Anyway, whatever the null hypothesis happens to be, the way a frequentist would proceed would be to calculate what the distribution of measurements would be if it were true. If the actual measurement is deemed to be unlikely (say that it is so high that only 1% of measurements would turn out that big under the null hypothesis) then you reject the null, in this case with a “level of significance” of 1%. If you don’t reject it then you tacitly accept it unless and until another experiment does persuade you to shift your allegiance.

But the significance level merely specifies the probability that you would reject the null-hypothesis if it were correct. This is what you would call a Type I error. It says nothing at all about the probability that the null hypothesis is actually correct. To make that sort of statement you would need to specify an alternative distribution, calculate the distribution based on it, and hence determine the statistical power of the test, i.e. the probability that you would actually reject the null hypothesis when it is correct. To fail to reject the null hypothesis when it’s actually incorrect is to make a Type II error.

If all this stuff about significance, power and Type I and Type II errors seems a bit bizarre, I think that’s because it is. So is the notion, which stems from this frequentist formulation, that all a scientist can ever hope to do is refute their null hypothesis. You’ll find this view echoed in the philosophical approach of Karl Popper and it has heavily influenced the way many scientists see the scientific method, unfortunately.

The asymmetrical way that the null and alternative hypotheses are treated in the frequentist framework is not helpful, in my opinion. Far better to adopt a Bayesian framework in which probability represents the extent to which measurements or other data support a given theory. New statistical evidence can make two hypothesis either more or less probable relative to each other. The focus is not just on rejecting a specific model, but on comparing two or more models in a mutually consistent way. The key notion is not falsifiablity, but testability. Data that fail to reject a hypothesis can properly be interpreted as supporting it, i.e. by making it more probable, but such reasoning can only be done consistently within the Bayesian framework.

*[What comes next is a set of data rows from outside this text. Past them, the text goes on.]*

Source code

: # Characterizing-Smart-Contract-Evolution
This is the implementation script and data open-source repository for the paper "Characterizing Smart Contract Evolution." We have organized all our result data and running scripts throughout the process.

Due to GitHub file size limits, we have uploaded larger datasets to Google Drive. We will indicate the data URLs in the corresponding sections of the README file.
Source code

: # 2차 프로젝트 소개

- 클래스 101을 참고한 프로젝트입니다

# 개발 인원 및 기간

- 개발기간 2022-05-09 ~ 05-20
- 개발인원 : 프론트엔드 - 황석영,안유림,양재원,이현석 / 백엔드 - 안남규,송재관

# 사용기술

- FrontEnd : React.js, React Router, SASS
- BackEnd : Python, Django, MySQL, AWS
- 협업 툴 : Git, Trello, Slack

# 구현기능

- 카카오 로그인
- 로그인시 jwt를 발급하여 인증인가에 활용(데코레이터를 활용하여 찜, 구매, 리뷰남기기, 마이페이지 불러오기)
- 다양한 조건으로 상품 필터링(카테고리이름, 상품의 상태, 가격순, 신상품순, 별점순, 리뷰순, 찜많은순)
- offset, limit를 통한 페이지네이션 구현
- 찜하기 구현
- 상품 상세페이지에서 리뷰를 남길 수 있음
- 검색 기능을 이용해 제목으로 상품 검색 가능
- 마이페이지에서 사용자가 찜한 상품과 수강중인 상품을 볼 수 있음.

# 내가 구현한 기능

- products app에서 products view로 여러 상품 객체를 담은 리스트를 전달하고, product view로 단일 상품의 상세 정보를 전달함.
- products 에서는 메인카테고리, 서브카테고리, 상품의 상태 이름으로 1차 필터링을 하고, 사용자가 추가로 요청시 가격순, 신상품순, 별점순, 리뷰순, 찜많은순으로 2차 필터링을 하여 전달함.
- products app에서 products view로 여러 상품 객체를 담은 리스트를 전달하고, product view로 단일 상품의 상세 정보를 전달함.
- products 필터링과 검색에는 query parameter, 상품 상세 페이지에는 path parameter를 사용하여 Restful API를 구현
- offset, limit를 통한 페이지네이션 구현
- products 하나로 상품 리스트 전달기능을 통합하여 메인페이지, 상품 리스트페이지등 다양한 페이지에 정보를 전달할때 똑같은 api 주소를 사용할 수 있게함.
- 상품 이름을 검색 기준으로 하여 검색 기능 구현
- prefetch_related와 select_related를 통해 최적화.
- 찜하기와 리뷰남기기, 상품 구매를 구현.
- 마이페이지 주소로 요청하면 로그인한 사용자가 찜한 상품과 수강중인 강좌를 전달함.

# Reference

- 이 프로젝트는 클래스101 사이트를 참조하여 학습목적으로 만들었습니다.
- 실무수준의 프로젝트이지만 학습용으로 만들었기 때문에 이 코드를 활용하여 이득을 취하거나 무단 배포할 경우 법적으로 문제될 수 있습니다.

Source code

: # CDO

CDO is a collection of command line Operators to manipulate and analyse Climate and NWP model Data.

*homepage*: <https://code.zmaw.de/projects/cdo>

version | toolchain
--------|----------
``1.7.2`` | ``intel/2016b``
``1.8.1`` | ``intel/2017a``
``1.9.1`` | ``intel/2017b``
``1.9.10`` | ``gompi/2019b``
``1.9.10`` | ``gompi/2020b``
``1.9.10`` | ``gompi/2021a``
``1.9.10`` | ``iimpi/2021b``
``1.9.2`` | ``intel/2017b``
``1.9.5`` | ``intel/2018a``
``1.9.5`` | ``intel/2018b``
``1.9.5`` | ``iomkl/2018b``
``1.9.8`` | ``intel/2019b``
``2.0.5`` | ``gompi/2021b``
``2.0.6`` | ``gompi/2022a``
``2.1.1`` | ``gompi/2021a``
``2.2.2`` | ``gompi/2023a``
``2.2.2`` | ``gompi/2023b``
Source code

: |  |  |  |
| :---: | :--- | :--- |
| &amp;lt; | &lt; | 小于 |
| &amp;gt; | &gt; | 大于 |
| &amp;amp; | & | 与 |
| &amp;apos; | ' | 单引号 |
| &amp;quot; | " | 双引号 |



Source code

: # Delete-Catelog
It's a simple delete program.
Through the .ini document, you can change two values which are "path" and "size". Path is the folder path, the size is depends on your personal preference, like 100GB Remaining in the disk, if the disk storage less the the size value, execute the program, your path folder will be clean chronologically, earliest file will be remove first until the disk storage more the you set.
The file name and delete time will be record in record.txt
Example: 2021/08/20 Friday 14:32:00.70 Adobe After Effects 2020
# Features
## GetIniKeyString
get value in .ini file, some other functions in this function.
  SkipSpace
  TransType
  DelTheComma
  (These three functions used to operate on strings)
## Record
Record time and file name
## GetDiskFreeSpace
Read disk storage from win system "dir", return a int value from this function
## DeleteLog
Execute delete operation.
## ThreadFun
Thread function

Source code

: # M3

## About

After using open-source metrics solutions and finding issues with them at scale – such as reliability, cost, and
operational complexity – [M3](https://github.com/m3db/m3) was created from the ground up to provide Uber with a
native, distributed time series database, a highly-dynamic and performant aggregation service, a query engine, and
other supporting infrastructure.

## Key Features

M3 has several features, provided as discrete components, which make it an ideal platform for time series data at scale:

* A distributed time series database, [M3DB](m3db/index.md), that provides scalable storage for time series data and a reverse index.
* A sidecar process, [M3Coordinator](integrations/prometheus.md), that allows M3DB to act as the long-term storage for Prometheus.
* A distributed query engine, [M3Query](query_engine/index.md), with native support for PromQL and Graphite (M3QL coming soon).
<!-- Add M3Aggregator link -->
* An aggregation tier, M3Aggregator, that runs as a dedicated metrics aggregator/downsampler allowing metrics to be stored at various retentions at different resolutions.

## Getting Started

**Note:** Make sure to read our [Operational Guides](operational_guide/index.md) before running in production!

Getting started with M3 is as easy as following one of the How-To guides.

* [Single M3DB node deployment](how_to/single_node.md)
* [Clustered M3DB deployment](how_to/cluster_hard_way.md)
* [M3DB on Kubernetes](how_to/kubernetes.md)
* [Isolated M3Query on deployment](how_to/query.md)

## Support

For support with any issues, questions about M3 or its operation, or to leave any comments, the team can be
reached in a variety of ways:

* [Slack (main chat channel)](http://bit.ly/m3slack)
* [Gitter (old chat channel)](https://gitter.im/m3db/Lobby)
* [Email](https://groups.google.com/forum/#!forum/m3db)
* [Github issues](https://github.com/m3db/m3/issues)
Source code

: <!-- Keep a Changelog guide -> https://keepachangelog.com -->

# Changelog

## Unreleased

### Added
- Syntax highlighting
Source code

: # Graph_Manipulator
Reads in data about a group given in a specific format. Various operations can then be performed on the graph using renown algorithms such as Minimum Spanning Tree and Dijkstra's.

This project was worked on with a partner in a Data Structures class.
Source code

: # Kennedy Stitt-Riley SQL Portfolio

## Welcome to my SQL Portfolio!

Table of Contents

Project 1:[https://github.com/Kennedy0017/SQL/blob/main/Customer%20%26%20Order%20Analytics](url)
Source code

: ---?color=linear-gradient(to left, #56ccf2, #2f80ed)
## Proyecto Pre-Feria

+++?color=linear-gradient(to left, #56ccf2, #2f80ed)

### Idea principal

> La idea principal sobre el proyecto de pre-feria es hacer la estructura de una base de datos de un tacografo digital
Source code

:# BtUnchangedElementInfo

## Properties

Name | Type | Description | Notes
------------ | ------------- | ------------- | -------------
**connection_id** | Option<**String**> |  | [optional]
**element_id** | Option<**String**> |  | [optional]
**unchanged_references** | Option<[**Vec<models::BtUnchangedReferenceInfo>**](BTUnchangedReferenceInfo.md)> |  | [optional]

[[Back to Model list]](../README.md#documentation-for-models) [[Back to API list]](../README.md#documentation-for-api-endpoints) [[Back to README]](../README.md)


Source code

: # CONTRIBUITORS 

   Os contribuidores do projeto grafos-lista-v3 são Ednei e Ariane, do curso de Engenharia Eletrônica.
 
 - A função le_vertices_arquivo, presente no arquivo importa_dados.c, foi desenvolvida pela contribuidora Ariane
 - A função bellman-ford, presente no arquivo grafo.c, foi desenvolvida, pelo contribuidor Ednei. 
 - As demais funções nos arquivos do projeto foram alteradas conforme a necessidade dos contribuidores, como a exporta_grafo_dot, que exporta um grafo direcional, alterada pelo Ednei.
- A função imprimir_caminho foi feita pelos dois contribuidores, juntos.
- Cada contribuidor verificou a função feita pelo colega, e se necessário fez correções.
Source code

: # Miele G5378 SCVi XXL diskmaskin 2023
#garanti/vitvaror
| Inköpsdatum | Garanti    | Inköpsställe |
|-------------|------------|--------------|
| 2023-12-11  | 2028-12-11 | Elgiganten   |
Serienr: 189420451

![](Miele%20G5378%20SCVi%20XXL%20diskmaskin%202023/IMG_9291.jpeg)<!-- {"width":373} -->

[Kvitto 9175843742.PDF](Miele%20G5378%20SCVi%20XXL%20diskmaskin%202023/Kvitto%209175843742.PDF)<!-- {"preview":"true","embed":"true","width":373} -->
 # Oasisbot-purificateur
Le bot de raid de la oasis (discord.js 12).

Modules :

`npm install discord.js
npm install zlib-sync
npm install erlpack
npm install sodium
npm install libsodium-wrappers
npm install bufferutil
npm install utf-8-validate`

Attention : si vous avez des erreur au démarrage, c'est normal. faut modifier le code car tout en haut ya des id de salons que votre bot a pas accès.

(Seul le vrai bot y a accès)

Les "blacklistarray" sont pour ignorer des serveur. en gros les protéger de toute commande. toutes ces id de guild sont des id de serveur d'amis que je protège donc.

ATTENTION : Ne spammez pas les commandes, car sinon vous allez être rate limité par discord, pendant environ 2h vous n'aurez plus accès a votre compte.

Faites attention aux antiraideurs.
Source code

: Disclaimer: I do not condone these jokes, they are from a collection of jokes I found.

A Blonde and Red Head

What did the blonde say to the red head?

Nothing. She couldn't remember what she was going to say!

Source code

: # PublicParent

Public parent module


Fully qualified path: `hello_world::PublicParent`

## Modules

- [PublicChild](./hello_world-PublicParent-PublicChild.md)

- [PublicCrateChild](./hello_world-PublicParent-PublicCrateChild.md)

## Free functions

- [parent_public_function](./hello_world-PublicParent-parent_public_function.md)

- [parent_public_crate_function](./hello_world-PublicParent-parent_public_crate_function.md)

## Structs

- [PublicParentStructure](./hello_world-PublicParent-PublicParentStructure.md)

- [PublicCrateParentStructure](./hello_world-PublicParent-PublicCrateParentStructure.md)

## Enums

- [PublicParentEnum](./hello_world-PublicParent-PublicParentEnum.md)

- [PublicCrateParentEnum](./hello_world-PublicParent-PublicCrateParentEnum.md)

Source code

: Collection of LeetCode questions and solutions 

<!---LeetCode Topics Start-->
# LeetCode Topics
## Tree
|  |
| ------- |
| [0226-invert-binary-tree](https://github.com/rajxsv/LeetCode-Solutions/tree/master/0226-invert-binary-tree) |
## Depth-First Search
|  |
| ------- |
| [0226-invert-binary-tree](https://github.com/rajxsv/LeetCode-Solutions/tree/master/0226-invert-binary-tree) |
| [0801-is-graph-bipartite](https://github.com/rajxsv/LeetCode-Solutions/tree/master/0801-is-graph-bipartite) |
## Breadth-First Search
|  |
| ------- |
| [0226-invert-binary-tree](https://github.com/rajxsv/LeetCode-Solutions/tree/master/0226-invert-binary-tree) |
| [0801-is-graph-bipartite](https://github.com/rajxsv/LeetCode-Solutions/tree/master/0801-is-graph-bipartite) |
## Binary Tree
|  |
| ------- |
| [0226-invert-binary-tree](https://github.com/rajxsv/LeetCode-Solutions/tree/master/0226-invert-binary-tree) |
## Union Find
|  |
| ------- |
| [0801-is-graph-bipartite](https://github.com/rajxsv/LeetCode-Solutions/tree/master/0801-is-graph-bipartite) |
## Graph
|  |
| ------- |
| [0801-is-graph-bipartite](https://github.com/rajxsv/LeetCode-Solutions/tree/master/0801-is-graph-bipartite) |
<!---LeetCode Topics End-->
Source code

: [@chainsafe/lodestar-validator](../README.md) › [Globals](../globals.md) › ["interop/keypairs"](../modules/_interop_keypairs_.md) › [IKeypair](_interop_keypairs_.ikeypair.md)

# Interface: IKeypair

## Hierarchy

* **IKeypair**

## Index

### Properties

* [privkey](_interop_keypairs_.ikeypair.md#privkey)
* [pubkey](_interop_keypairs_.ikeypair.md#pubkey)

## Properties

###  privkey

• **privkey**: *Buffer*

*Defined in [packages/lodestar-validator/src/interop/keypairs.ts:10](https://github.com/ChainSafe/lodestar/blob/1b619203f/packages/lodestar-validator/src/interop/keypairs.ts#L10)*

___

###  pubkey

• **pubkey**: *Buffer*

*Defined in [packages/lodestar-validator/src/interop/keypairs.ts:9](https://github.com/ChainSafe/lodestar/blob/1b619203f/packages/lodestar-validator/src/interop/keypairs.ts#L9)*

What remains true, however, is that the null hypothesis (or indeed any other hypothesis) can never be proven with certainty; that is true whenever probabilistic reasoning is true. Sometimes, though, the weight of supporting evidence is so strong that inductive logic compels us to regard our theory or model or hypothesis as virtually certain. That applies whether the evidence is actual measurement or non-detections; to a Bayesian, absence of evidence can (and indeed often is) evidence of absence. The sun rises every morning and sets every evening; it is silly to argue that this provides us with no grounds for arguing that it will do so tomorrow. Likewise, the sonar surveys and other investigations in Loch Ness provide us with evidence that supports the hypothesis that there isn’t a Monster over virtually every possible hypothetical Monster that has been suggested.

It is perfectly sensible to use this reasoning to infer that there is no Loch Ness Monster. Probably.